§ **Provided data**:
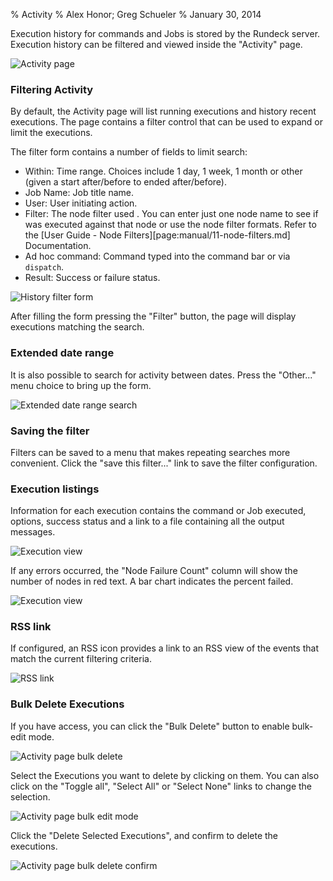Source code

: % Activity
% Alex Honor; Greg Schueler
% January 30, 2014


Execution history for commands and Jobs is stored by the Rundeck server. Execution history can be filtered and viewed inside the "Activity" page.

![Activity page](../figures/fig0211.png)

### Filtering Activity

By default, the Activity page will list running executions and history 
recent executions. The page contains a filter control that can be used to
expand or limit the executions.

The filter form contains a number of fields to limit search:

* Within: Time range. Choices include 1 day, 1 week, 1 month or other
  (given a start after/before to ended after/before).
* Job Name: Job title name.
* User: User initiating action.
* Filter: The node filter used . You can enter just one node name to see if was executed against that node or use the node filter formats. Refer to the [User Guide - Node Filters][page:manual/11-node-filters.md] Documentation.
* Ad hoc command: Command typed into the command bar or via `dispatch`.
* Result: Success or failure status.

![History filter form](../figures/fig0212.png)

After filling the form pressing the "Filter" button, the page will
display executions matching the search.

### Extended date range

It is also possible to search for activity between dates.
Press the "Other..." menu choice to bring up the form.

![Extended date range search](../figures/fig0217.png)

### Saving the filter

Filters can be saved to a menu that makes repeating searches more
convenient. Click the "save this filter..." link to save the filter
configuration.

### Execution listings

Information for each execution contains the command or Job executed,
options, success status and a link to a file containing all
the output messages.

![Execution view](../figures/fig0213.png)

If any errors occurred, the "Node Failure Count" column will show
the number of nodes in red text. A bar chart indicates the percent
failed.

![Execution view](../figures/fig0216.png)

### RSS link

If configured, an RSS icon provides a link to an RSS view of the events that match
the current filtering criteria.

![RSS link](../figures/fig0214.png)

### Bulk Delete Executions

If you have access, you can click the "Bulk Delete" button to enable bulk-edit mode.  

![Activity page bulk delete](../figures/fig08-activity-bulk-delete.png)

Select the Executions you want to delete by clicking on them.  You can also click on the "Toggle all", "Select All" or "Select None" links to change the selection.  

![Activity page bulk edit mode](../figures/fig08-activity-bulk-edit-mode.png)

Click the "Delete Selected Executions", and confirm to delete the executions.

![Activity page bulk delete confirm](../figures/fig08-activity-bulk-delete-confirm.png)
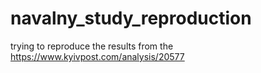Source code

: # navalny_study_reproduction
trying to reproduce the results from the https://www.kyivpost.com/analysis/20577
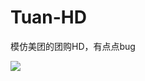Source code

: # Tuan-HD
模仿美团的团购HD，有点点bug



![](https://github.com/lijs11/Tuan-HD/blob/master/%E5%9B%A2%E8%B4%ADHD-KK/Classes/Other/Screen/tuan.gif)
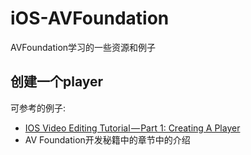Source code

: # iOS-AVFoundation

AVFoundation学习的一些资源和例子

## 创建一个player

可参考的例子:

+ [IOS Video Editing Tutorial — Part 1: Creating A Player](https://www.jackrabbitmobile.com/app-development/ios-video-editing-tutorial%E2%80%8A-%E2%80%8Apart-1-creating-a-player/)
+ AV Foundation开发秘籍中的章节中的介绍

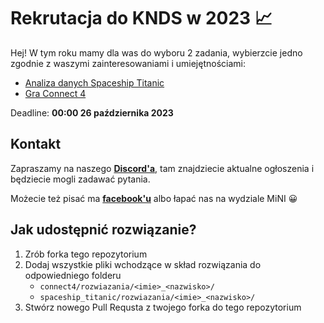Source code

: # Rekrutacja do KNDS w 2023 📈

Hej! W tym roku mamy dla was do wyboru 2 zadania, wybierzcie jedno zgodnie z waszymi zainteresowaniami i umiejętnościami:

- [Analiza danych Spaceship Titanic](https://github.com/Kolo-Naukowe-Data-Science-PW/Rekrutacja_2023/tree/main/spaceship_titanic#zainspiruj-nas-swoimi-umiej%C4%99tno%C5%9Bciami-analizy-danych)
- [Gra Connect 4](https://github.com/Kolo-Naukowe-Data-Science-PW/Rekrutacja_2023/tree/main/connect4#connect-4-)

Deadline: **00:00 26 października 2023**

## Kontakt

Zapraszamy na naszego **[Discord'a](https://discord.gg/r7AJ9r7X)**, tam znajdziecie aktualne ogłoszenia i będziecie mogli zadawać pytania. 

Możecie też pisać ma **[facebook'u](https://www.facebook.com/kolonaukowedatascience)** albo łapać nas na wydziale MiNI 😀

## Jak udostępnić rozwiązanie?

1. Zrób forka tego repozytorium
2. Dodaj wszystkie pliki wchodzące w skład rozwiązania do odpowiedniego folderu
   - `connect4/rozwiazania/<imie>_<nazwisko>/`
   - `spaceship_titanic/rozwiazania/<imie>_<nazwisko>/`
4. Stwórz nowego Pull Requsta z twojego forka do tego repozytorium


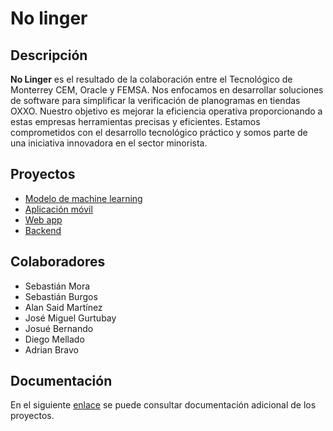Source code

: # No linger

## Descripción
**No Linger** es el resultado de la colaboración entre el Tecnológico de Monterrey CEM, Oracle y FEMSA. Nos enfocamos en desarrollar soluciones de software para simplificar la verificación de planogramas en tiendas OXXO. Nuestro objetivo es mejorar la eficiencia operativa proporcionando a estas empresas herramientas precisas y eficientes. Estamos comprometidos con el desarrollo tecnológico práctico y somos parte de una iniciativa innovadora en el sector minorista. 

## Proyectos
- [Modelo de machine learning](https://github.com/No-Linger/Machine-Learning)
- [Aplicación móvil](https://github.com/No-Linger/App)
- [Web app](https://github.com/No-Linger/Web)
- [Backend](https://github.com/No-Linger/Backend)

## Colaboradores
- Sebastián Mora
- Sebastián Burgos
- Alan Said Martínez
- José Miguel Gurtubay
- Josué Bernando
- Diego Mellado
- Adrian Bravo

## Documentación
En el siguiente [enlace](https://drive.google.com/drive/folders/1DeyqcT5LkTFRwx0wsR12hyJen3lu2BvO?usp=sharing) se puede consultar documentación adicional de los proyectos.
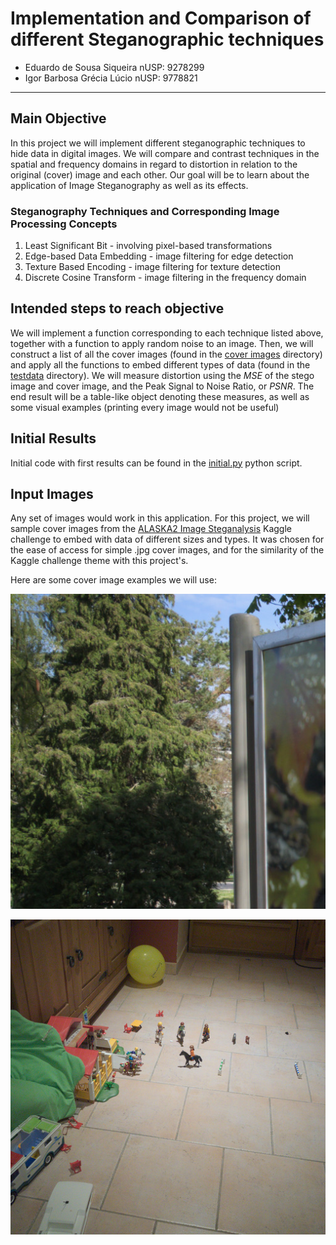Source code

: # Implementation and Comparison of different Steganographic techniques
* Eduardo de Sousa Siqueira		nUSP: 9278299
* Igor Barbosa Grécia Lúcio		nUSP: 9778821
---

## Main Objective

In this project we will implement different steganographic techniques to hide data in digital images. We will compare and contrast techniques in the spatial and frequency domains in regard to distortion in relation to the original (cover) image and each other. Our goal will be to learn about the application of Image Steganography as well as its effects.

### Steganography Techniques and Corresponding Image Processing Concepts
1. Least Significant Bit - involving pixel-based transformations
2. Edge-based Data Embedding - image filtering for edge detection
3. Texture Based Encoding - image filtering for texture detection
4. Discrete Cosine Transform - image filtering in the frequency domain

## Intended steps to reach objective
We will implement a function corresponding to each technique listed above, together with a function to apply random noise to an image. Then, we will construct a list of all the cover images (found in the [cover images](cover_images/) directory) and apply all the functions to embed different types of data (found in the [testdata](testdata/) directory). We will measure distortion using the *MSE* of the stego image and cover image, and the Peak Signal to Noise Ratio, or *PSNR*. The end result will be a table-like object denoting these measures, as well as some visual examples (printing every image would not be useful)

## Initial Results
Initial code with first results can be found in the [initial.py](initial.py) python script.

## Input Images
Any set of images would work in this application. For this project, we will sample cover images from the [ALASKA2 Image Steganalysis](https://www.kaggle.com/c/alaska2-image-steganalysis/data) Kaggle challenge to embed with data of different sizes and types. It was chosen for the ease of access for simple .jpg cover images, and for the similarity of the Kaggle challenge theme with this project's.

Here are some cover image examples we will use:

![Example01](cover_images/00001.jpg)

![Example02](cover_images/00002.jpg)
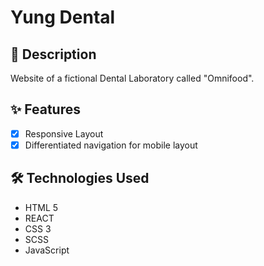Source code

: # Yung Dental


## 📖 Description

Website of a fictional Dental Laboratory called "Omnifood".

## ✨ Features

- [x] Responsive Layout
- [x] Differentiated navigation for mobile layout

## 🛠️ Technologies Used

- HTML 5
- REACT
- CSS 3
- SCSS
- JavaScript
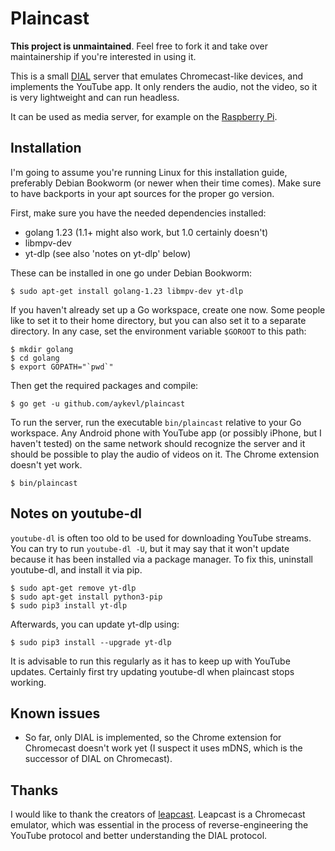 # Plaincast

**This project is unmaintained**. Feel free to fork it and take over maintainership if you're interested in using it.

This is a small [DIAL](http://www.dial-multiscreen.org) server that emulates
Chromecast-like devices, and implements the YouTube app. It only renders the
audio, not the video, so it is very lightweight and can run headless.

It can be used as media server, for example on the [Raspberry
Pi](http://www.raspberrypi.org/).

## Installation

I'm going to assume you're running Linux for this installation guide, preferably
Debian Bookworm (or newer when their time comes). Make sure to have backports
in your apt sources for the proper go version.

First, make sure you have the needed dependencies installed:

 *  golang 1.23 (1.1+ might also work, but 1.0 certainly doesn't)
 *  libmpv-dev
 *  yt-dlp (see also 'notes on yt-dlp' below)

These can be installed in one go under Debian Bookworm:

    $ sudo apt-get install golang-1.23 libmpv-dev yt-dlp

If you haven't already set up a Go workspace, create one now. Some people like
to set it to their home directory, but you can also set it to a separate
directory. In any case, set the environment variable `$GOROOT` to this path:

    $ mkdir golang
    $ cd golang
    $ export GOPATH="`pwd`"

Then get the required packages and compile:

    $ go get -u github.com/aykevl/plaincast

To run the server, run the executable `bin/plaincast` relative to your Go
workspace. Any Android phone with YouTube app (or possibly iPhone, but I haven't
tested) on the same network should recognize the server and it should be
possible to play the audio of videos on it. The Chrome extension doesn't yet
work.

    $ bin/plaincast

## Notes on youtube-dl

`youtube-dl` is often too old to be used for downloading YouTube streams. You
can try to run `youtube-dl -U`, but it may say that it won't update because it
has been installed via a package manager. To fix this, uninstall youtube-dl, and
install it via pip.

    $ sudo apt-get remove yt-dlp
    $ sudo apt-get install python3-pip
    $ sudo pip3 install yt-dlp

Afterwards, you can update yt-dlp using:

    $ sudo pip3 install --upgrade yt-dlp

It is advisable to run this regularly as it has to keep up with YouTube updates.
Certainly first try updating youtube-dl when plaincast stops working.


## Known issues

 *  So far, only DIAL is implemented, so the Chrome extension for Chromecast
    doesn't work yet (I suspect it uses mDNS, which is the successor of DIAL on
    Chromecast).

## Thanks

I would like to thank the creators of
[leapcast](https://github.com/dz0ny/leapcast). Leapcast is a Chromecast
emulator, which was essential in the process of reverse-engineering the YouTube
protocol and better understanding the DIAL protocol.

§ **Work instructions**: Please work out how many lines of the listing contain the string "rozwiazania", and answer with the number only.

§ **Task output**: 2